4.4 Comparison between inter-block scan methods

In order to compare the performance of our inter-block scan method with those of Yamamoto et al. [10] and Yan et al. [21], we have developed three kernels that perform the scan operation using the method of Sengupta et al. [20] for the intra-block scan, and one of the methods under study for the inter-block scan. We call the kernels that use our inter-block scan method, that of Yamamoto et al, and that of Yan et al., GVLE_scan, YAVLE_scan and CUVLE_scan, respectively. The input and output vectors are the same as those used in our previous experiments, with the particularity that each thread, instead of reading eight consecutive elements of the input vector, reads only one.

Table 8 compares the statistics of the kernels.
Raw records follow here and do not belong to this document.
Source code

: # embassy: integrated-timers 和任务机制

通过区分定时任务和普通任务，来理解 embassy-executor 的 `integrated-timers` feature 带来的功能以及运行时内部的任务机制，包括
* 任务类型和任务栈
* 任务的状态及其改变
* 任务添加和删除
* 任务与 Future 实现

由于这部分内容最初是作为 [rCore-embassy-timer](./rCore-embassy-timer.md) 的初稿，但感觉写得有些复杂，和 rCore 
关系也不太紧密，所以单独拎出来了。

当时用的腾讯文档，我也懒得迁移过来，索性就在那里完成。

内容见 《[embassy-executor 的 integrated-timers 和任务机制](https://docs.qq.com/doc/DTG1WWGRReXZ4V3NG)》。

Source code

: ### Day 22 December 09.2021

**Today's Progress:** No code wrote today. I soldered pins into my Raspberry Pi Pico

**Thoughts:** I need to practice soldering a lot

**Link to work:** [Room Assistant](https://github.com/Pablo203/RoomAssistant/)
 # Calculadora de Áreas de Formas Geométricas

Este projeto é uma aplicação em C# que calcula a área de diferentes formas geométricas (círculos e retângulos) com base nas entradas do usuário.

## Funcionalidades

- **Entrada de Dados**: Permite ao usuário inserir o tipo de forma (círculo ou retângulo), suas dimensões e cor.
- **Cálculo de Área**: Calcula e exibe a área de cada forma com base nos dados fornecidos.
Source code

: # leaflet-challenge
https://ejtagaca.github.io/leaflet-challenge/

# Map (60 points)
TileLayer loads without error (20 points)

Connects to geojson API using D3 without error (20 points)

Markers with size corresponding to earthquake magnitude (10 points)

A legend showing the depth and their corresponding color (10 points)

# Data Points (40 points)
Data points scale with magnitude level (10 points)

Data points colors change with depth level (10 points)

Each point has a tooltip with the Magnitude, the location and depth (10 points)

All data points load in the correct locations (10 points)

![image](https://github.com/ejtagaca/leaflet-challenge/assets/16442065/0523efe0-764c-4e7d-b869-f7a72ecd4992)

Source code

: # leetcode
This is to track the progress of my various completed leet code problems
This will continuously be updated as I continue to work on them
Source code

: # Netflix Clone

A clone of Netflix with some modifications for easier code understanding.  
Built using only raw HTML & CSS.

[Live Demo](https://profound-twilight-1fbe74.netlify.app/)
As it can be seen, GVLE_scan clearly outperforms YAVLE_scan, since the speedup is between 1.56\(\times\) and 1.65\(\times\). Moreover, the speedup of GVLE_scan_with respect to CUVLE_scan is very high, as it is between 36.87\(\times\) and 39.49\(\times\). It can be seen that although our inter-block scan algorithm is the least influential optimization in the acceleration of YAVLE, it provides a significant speedup in the case of the scan operation. Therefore, it can be used to accelerate significantly algorithms that require performing an inter-block scan, such as the scan operation itself or the stream compaction [33].

Table 8 Statistics of kernels GVLE_scan, YAVLE_scan and CUVLE_scan Runtimes, and of GVLE_scan Speedups

5 Related work

In this section, we review some GPU-based solutions in which VLE is partially implemented, since it only operates on small data chunks, and does not concatenate the resulting encodings. Each data chunk is mapped to a thread-block [11, 12], a warp [13] or even a thread [13, 14]. In the corresponding compression algorithms, the concatenation is not necessary [11, 12] or is implemented with a separate component [13].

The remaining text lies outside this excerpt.